• Required work
Below are some records. Return exactly the lines from the one containing "application cores" through the one containing "for you at start-up", both included, and only those.
─── Dataset content
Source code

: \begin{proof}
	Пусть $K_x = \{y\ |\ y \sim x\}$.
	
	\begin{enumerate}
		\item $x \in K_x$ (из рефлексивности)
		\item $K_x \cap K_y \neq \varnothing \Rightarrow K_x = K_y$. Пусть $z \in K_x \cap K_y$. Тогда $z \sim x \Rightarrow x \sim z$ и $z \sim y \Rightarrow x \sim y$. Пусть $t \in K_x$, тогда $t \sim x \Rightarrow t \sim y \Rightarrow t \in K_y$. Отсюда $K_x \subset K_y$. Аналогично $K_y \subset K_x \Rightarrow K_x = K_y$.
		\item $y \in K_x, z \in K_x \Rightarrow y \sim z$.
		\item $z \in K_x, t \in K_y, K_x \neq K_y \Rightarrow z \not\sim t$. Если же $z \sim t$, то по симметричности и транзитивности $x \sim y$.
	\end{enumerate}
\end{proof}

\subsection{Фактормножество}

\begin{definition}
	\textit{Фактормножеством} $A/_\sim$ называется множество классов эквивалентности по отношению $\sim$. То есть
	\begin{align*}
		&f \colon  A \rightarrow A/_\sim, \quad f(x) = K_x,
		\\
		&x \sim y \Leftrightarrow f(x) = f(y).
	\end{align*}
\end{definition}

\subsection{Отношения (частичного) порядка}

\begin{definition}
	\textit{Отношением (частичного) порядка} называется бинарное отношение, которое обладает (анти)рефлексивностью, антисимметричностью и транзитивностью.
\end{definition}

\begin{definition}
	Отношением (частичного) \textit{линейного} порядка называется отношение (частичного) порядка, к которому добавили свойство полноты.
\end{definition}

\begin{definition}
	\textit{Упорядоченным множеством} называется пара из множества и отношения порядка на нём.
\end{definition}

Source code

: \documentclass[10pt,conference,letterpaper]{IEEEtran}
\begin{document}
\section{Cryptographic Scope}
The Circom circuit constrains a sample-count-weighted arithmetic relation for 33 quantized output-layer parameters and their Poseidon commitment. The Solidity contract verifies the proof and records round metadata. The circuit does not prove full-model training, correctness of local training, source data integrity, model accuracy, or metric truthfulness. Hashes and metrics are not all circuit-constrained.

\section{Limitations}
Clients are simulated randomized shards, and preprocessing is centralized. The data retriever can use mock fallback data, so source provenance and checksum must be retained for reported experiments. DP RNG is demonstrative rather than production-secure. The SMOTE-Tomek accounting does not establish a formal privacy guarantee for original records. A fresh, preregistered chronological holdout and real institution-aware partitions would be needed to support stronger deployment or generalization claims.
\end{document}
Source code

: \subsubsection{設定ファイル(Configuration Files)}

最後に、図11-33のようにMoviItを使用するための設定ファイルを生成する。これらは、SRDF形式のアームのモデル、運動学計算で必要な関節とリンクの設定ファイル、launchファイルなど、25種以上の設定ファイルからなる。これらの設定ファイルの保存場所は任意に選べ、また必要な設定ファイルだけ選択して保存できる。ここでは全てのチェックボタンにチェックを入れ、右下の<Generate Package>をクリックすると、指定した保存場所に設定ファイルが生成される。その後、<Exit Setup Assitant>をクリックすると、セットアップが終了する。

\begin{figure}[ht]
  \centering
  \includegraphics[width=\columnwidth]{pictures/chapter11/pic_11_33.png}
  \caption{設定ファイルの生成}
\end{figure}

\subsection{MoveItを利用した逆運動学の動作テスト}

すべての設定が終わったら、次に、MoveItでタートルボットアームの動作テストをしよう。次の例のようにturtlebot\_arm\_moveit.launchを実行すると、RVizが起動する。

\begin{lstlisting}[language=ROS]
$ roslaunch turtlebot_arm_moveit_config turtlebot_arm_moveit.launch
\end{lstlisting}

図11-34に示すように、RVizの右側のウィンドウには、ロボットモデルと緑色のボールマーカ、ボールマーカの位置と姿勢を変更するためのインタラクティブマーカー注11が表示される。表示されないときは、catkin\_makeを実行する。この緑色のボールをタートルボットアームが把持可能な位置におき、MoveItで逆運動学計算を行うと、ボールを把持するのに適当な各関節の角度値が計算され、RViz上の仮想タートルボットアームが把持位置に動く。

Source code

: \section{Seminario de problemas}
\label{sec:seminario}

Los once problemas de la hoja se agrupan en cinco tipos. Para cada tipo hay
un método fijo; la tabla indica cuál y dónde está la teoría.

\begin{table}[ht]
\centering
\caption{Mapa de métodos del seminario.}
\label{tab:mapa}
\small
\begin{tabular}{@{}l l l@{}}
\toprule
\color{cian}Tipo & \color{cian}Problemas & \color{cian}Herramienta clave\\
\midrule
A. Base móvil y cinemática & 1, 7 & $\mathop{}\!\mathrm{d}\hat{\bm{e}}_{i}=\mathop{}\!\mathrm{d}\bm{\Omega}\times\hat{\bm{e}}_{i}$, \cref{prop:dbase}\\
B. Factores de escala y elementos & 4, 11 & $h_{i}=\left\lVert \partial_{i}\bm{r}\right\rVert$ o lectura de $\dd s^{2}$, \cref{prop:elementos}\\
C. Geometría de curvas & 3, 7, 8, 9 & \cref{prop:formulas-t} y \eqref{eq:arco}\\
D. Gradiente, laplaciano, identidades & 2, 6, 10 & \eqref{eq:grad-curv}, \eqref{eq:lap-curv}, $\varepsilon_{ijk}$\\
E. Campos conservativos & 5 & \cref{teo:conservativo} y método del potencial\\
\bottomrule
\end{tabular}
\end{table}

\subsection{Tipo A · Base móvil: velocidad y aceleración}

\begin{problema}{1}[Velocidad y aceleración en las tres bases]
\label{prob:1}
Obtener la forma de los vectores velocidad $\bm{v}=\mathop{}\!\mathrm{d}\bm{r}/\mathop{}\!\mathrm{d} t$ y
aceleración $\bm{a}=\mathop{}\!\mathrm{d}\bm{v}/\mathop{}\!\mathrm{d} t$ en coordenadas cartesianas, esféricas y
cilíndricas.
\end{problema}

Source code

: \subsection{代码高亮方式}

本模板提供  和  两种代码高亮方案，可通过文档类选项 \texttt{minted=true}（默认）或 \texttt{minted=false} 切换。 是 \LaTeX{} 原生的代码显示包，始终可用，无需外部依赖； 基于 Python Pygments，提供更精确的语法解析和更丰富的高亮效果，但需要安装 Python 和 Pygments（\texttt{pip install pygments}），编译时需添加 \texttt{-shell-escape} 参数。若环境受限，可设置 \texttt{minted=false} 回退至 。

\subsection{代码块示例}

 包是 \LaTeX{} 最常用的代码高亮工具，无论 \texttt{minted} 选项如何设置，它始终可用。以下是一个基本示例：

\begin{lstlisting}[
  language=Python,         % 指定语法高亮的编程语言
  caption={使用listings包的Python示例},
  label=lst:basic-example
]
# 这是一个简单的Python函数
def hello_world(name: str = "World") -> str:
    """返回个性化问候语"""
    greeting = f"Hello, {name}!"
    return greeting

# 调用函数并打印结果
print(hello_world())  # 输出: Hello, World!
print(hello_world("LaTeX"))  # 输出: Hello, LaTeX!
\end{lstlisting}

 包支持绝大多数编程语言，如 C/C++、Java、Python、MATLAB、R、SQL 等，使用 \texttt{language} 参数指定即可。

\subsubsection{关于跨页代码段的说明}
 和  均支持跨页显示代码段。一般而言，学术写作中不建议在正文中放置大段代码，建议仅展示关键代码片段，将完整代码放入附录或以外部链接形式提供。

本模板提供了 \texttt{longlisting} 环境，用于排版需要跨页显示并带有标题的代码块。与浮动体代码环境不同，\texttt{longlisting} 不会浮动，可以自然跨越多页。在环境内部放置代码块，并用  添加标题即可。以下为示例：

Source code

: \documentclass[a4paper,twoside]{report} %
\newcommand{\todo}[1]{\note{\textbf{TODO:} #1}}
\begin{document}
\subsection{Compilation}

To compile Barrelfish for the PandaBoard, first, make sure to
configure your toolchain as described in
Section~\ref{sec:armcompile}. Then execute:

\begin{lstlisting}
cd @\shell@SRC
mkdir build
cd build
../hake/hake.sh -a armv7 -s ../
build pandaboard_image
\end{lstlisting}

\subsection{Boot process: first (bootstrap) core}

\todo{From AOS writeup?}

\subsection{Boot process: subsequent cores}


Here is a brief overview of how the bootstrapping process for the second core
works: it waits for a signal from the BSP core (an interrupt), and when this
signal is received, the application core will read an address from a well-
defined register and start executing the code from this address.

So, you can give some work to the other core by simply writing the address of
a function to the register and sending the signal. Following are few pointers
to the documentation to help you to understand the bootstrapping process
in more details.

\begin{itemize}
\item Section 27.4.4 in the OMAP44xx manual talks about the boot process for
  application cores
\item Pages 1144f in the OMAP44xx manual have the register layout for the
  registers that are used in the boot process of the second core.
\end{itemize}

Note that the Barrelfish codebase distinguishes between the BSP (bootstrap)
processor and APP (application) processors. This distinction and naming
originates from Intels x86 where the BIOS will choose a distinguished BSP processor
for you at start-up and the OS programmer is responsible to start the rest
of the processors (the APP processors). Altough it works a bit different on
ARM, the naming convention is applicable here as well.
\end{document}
──────
• Solution below
  application cores
\item Pages 1144f in the OMAP44xx manual have the register layout for the
  registers that are used in the boot process of the second core.
\end{itemize}

Note that the Barrelfish codebase distinguishes between the BSP (bootstrap)
processor and APP (application) processors. This distinction and naming
originates from Intels x86 where the BIOS will choose a distinguished BSP processor
for you at start-up and the OS programmer is responsible to start the rest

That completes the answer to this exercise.